Data provided ->
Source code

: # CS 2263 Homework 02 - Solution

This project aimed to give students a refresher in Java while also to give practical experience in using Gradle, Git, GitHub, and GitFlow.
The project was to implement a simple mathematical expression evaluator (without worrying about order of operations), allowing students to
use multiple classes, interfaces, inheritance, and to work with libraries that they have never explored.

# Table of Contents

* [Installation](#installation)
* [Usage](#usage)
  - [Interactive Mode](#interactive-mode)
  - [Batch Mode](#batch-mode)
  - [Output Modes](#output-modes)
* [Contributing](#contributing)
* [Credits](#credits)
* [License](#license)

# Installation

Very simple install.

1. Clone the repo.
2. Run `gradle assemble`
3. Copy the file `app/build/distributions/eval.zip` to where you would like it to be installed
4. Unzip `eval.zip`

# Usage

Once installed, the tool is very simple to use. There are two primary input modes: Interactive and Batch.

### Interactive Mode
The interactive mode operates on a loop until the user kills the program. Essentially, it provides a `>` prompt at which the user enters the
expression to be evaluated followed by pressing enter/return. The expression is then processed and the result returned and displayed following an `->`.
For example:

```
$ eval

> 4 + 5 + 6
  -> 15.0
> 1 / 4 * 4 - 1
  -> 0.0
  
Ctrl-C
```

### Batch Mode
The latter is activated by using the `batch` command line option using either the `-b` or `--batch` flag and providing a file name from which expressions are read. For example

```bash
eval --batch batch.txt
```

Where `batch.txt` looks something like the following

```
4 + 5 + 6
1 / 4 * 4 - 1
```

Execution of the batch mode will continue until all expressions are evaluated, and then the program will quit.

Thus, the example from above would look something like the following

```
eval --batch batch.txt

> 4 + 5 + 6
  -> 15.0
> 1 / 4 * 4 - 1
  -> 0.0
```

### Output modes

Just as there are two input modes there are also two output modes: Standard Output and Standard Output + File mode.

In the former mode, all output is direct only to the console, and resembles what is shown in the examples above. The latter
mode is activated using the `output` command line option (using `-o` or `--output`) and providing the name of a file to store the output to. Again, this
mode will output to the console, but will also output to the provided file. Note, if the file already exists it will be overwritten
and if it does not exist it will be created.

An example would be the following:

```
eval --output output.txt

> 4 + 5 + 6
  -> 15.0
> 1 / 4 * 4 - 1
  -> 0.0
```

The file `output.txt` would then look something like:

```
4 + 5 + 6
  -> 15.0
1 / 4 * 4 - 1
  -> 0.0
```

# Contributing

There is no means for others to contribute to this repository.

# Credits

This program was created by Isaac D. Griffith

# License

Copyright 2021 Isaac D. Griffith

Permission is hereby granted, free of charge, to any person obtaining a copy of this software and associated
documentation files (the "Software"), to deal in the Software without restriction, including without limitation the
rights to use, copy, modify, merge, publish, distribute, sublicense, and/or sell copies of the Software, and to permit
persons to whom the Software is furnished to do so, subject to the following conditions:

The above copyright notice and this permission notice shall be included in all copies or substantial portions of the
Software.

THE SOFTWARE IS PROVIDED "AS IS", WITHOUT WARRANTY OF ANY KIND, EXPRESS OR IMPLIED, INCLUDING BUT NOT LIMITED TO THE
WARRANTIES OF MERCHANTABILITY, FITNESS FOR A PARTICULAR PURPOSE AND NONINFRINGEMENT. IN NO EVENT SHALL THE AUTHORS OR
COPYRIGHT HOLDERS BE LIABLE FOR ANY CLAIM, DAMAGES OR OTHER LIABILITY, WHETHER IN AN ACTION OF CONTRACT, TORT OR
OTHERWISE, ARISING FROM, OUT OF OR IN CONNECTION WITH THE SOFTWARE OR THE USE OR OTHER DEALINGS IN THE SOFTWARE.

Requirement -> Lines with "option": find them in the data and copy each one.

Output below ->
The latter is activated by using the `batch` command line option using either the `-b` or `--batch` flag and providing a file name from which expressions are read. For example
mode is activated using the `output` command line option (using `-o` or `--output`) and providing the name of a file to store the output to. Again, this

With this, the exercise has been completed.